**Input for this task**.
▬▬▬

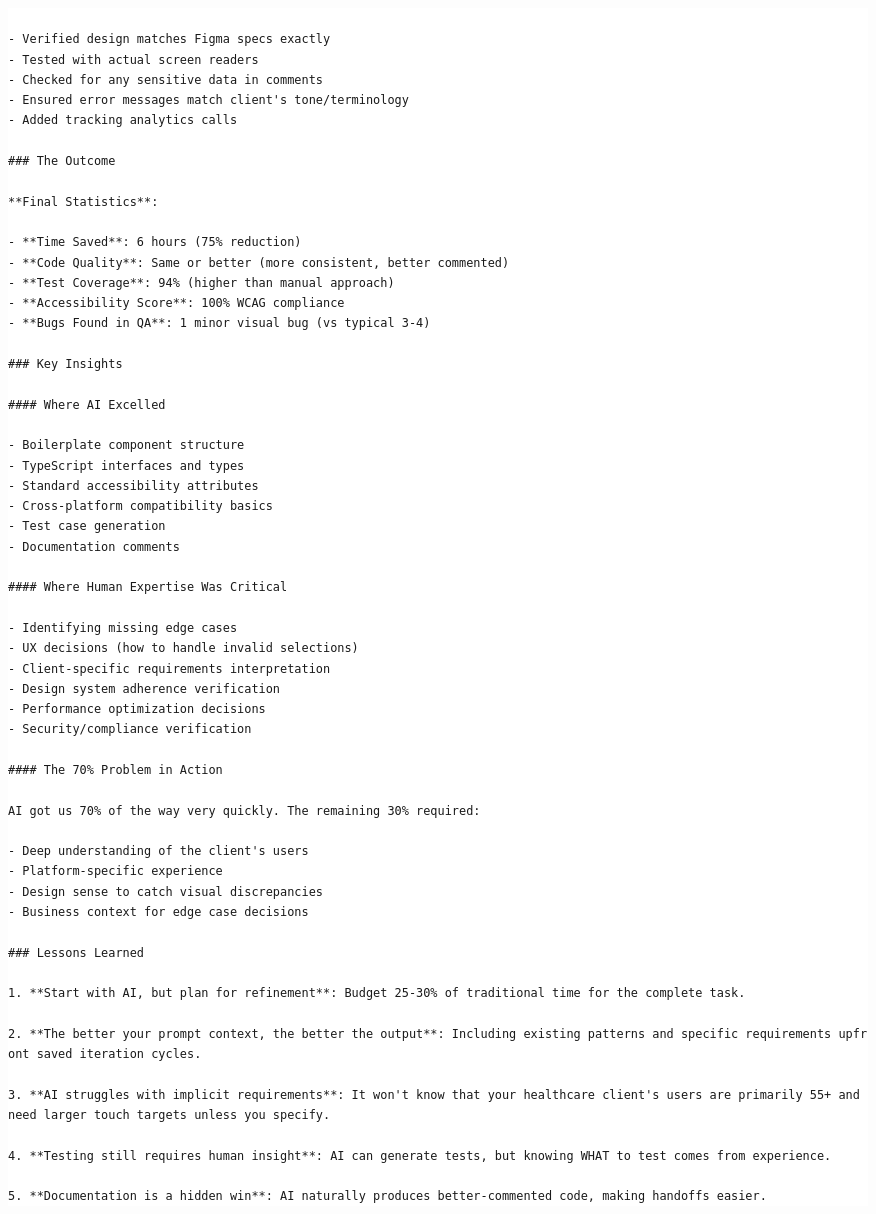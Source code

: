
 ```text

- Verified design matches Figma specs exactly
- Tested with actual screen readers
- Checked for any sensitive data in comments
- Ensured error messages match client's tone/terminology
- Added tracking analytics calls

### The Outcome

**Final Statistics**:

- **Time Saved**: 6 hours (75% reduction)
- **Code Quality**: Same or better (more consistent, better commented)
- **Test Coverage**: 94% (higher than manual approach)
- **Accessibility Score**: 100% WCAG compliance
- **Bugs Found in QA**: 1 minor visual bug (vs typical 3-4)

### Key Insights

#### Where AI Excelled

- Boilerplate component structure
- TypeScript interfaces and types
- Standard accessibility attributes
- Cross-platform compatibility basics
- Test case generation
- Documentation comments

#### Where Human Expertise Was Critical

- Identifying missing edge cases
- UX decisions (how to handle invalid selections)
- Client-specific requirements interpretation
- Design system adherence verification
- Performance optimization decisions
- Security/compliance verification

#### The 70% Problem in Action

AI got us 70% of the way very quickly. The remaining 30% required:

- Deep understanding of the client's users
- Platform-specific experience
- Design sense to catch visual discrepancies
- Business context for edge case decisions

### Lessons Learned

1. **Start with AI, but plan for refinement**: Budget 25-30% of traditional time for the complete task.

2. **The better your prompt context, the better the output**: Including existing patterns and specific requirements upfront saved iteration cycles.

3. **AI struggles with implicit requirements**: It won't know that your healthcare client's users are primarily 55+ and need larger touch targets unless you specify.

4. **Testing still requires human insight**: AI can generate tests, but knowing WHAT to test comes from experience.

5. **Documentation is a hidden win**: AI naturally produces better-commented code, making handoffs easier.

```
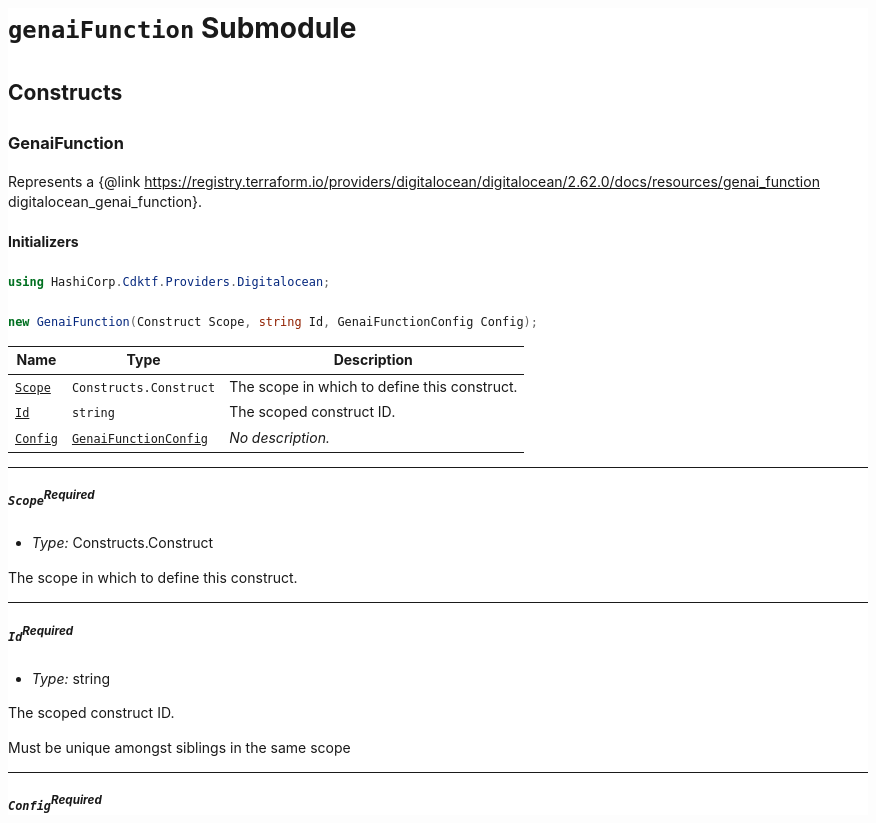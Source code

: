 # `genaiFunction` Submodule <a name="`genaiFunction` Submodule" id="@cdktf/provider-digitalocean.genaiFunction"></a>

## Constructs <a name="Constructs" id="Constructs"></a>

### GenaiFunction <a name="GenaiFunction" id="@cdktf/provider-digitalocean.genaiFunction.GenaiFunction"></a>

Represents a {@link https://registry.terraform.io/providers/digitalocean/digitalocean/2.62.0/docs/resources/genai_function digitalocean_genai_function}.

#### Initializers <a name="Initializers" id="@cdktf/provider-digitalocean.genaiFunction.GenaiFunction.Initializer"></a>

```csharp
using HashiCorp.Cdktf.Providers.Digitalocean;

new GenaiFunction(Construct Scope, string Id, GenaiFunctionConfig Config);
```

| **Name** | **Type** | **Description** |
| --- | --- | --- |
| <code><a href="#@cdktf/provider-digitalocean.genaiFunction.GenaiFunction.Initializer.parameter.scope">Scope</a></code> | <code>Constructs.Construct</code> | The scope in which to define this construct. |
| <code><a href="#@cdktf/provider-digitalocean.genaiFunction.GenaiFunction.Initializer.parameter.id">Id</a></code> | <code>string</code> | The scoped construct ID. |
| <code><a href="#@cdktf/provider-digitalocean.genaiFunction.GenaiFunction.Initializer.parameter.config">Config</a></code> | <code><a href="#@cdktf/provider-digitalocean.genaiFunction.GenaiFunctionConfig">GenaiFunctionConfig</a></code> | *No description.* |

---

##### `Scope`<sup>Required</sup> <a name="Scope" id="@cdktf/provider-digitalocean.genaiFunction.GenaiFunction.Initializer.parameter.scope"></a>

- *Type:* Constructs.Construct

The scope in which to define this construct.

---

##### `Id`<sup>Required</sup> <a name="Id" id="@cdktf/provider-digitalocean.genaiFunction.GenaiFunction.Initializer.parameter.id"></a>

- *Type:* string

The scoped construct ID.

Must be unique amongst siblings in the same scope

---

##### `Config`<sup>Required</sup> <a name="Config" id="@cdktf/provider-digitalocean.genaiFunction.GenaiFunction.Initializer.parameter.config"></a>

▬▬▬

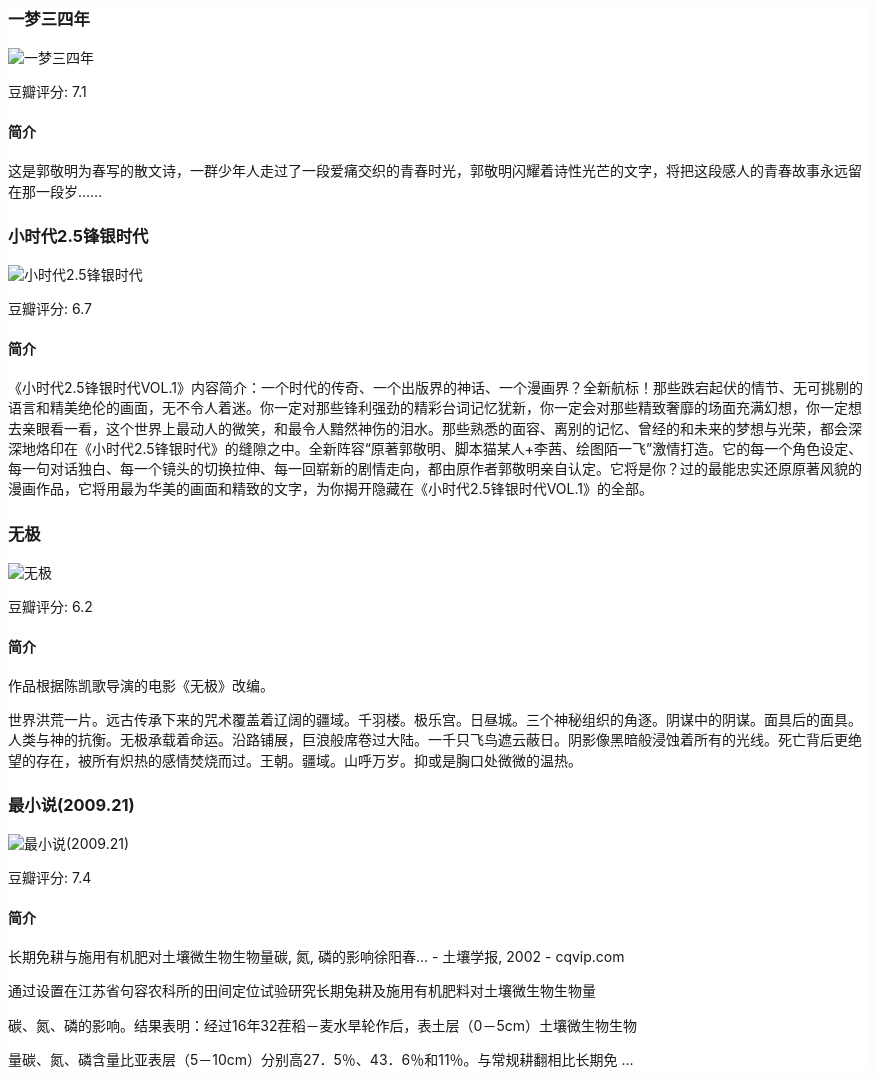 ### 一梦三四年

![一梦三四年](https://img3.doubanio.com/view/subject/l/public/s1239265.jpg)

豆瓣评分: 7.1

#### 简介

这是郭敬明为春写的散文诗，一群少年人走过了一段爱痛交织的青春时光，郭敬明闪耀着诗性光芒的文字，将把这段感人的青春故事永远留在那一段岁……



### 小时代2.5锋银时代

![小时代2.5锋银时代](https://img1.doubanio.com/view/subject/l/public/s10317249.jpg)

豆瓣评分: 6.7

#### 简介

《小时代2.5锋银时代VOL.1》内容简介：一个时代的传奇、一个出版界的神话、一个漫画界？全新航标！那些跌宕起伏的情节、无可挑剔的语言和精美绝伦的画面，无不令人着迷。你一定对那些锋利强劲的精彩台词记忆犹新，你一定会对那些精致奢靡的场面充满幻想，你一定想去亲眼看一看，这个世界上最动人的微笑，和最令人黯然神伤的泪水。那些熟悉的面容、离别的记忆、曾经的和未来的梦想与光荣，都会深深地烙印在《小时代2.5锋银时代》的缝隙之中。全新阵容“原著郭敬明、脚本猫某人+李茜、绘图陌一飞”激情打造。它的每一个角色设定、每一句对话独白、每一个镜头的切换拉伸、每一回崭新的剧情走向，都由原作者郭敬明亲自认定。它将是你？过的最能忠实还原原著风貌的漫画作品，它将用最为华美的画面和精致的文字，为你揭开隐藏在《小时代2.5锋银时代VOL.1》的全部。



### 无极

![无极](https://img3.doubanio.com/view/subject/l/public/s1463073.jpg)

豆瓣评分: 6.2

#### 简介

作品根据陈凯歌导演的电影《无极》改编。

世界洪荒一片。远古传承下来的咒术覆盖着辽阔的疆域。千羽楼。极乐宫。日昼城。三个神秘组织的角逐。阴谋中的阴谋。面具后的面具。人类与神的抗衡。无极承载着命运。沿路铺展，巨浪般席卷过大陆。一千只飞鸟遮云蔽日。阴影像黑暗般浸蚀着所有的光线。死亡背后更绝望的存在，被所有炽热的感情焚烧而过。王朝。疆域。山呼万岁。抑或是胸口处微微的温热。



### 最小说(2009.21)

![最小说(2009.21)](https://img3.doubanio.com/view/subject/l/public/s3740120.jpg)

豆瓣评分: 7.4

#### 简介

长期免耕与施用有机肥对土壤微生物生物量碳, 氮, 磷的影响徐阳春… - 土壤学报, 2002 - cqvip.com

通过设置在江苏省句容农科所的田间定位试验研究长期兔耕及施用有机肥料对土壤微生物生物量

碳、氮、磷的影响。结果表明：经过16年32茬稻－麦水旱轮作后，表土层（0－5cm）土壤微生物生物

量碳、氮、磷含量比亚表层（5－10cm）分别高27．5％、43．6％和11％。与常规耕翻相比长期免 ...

▬▬▬

**Exercise**. Please find how many lines in the records hold "verification", then give that number with nothing else.

**Task output**. 2